Woman takes on HOA with marijuana signs

(Source: Tucson News Now)
(Source: Tucson News Now)
Updated: Oct. 11, 2018 at 9:15 PM CDT
Email This Link
Share on Pinterest
Share on LinkedIn

TUCSON, AZ (Tucson News Now) - 66-year-old Helene Feinerman is in a legal battle with the exclusive River Ranch Homeowners Association on Tucson’s far east side.

An aging hippie, who displays “hipi” on her license plate, and a former protester, she believes the HOA is harassing her.

“Singling me out and treating me differently than the other homeowners,” she said.

The problem began last spring when Feinerman put up two, three-inch lighted plastic dragonflies in her front yard.

The HOA, she says, told her she would have to ask permission to put them in the front yard. She has them in her back yard also.

She asked by email, but it was rejected. She was told she’d have to ask by writing a letter.

She refused since email requests had been accepted in the past and she says she saw the change in rules as targeting her.

In a letter written by her attorney, he observed other people in the neighborhood had decorative objects in their front yards.

Without the written permission, and as a form of protest, the dragonflies went back up after 30 days where they remain today.

In the meantime, she says she put up a marijuana sign in her window as a tribute to her late mother whose birthday was 4/20.

4/20 is considered a marijuana holiday which Feinerman says she celebrates. The sign says “Happy 4/20.”

She was issued one of the state’s first medical marijuana cards in 2012 because of her near debilitating rheumatoid arthritis.

But the HOA said that too had to come down.

That’s when another issue began, which also remains unresolved.

“Every time they harass me I order another one from Amazon and put it up,” she said.

Now she has about a dozen cannabis signs in her front window, including several led lights, which flicker on and off.

In order to get her to take them down, the HOA is seeking to amend it rules, CC&R’s, to include signs which are “within or on any dwelling.”

The association says the lights “shine into the street and neighboring homes at night.”

“They can tell you what do to in your yard, they can tell you what color to paint your house,” she said. “I don’t think people are going to want homeowner’s (associations) to control what’s going on inside your house.”

The HOA sent a letter to the members asking them to sign approving or disapproving of the change. It needs 75 percent approval to go into effect.

Calls to the present members of the HOA went unanswered but the former president weighed in.

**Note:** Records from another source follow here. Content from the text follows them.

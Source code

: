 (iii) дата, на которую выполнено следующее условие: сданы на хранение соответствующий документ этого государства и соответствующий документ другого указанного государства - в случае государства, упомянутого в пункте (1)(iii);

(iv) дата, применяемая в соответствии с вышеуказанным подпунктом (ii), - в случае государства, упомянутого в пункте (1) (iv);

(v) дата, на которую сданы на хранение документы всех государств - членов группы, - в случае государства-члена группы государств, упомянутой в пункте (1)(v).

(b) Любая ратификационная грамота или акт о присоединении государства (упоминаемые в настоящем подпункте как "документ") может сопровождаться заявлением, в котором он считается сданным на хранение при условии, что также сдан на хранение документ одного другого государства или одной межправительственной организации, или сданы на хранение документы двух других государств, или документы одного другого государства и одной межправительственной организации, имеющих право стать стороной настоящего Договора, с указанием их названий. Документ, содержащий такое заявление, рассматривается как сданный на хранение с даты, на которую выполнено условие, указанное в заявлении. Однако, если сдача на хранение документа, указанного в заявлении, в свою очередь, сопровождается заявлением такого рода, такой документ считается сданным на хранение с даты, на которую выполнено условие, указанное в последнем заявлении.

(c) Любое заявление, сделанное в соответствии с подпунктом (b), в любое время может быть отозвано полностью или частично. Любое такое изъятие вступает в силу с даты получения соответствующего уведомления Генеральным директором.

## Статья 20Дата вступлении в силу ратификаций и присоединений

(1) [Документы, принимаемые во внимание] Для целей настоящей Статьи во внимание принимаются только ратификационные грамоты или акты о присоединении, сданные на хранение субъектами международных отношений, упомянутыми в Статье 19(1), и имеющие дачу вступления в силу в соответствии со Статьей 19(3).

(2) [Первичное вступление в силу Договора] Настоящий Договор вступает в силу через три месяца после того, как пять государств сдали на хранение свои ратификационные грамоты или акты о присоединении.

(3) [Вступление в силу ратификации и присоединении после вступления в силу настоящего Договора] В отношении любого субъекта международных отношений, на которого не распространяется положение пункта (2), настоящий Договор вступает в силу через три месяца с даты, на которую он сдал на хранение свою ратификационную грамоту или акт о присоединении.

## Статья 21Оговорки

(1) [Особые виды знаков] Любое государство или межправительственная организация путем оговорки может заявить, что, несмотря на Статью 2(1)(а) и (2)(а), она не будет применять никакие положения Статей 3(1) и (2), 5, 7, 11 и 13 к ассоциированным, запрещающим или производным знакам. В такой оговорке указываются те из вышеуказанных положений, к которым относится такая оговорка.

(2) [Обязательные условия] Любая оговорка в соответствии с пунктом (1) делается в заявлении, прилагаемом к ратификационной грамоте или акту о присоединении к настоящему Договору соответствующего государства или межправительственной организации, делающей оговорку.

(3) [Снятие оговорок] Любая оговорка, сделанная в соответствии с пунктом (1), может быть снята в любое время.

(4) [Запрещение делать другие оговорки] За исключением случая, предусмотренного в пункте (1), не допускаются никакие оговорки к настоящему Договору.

“You don’t jump into CC&Rs to make a change to go after a single homeowner,” said Larry Blount, the former president. “That’s the problem here.”

He believes that going after Feinerman for the signs raises another issue.

“I think that’s a first amendment issue and the board should step away and be quiet," he said. Still he thinks a compromise can be reached where the homeowner moves the dragonflies to be in compliance and the board drops its complaints on the signs.

Even Feinerman’s attorney has offered that as a compromise but says “she will not remove the signs from the interior of her home.”

Some neighbors approve, others don’t.

“I don’t like it,” said Barry who stopped to offer an opinion. “But it’s her prerogative."

Fighting it can get expensive because of legal fees. A recent battle with a homeowner cost the association $45,000 in legal fees and this one could add up quickly too.

“Eventually they’re going to come together but it’s going to cost a whole lot of money,” said Blount. “Me, personally because it’s the HOA spending the money.”

But for Feinerman it’s not about money.

She says there’s nothing in the CC&Rs that prevent the signs because they’re inside of her home and she has a right to express herself.

“It’s freedom of speech,” she said. “I’ll take it to what ever court I need to take it.”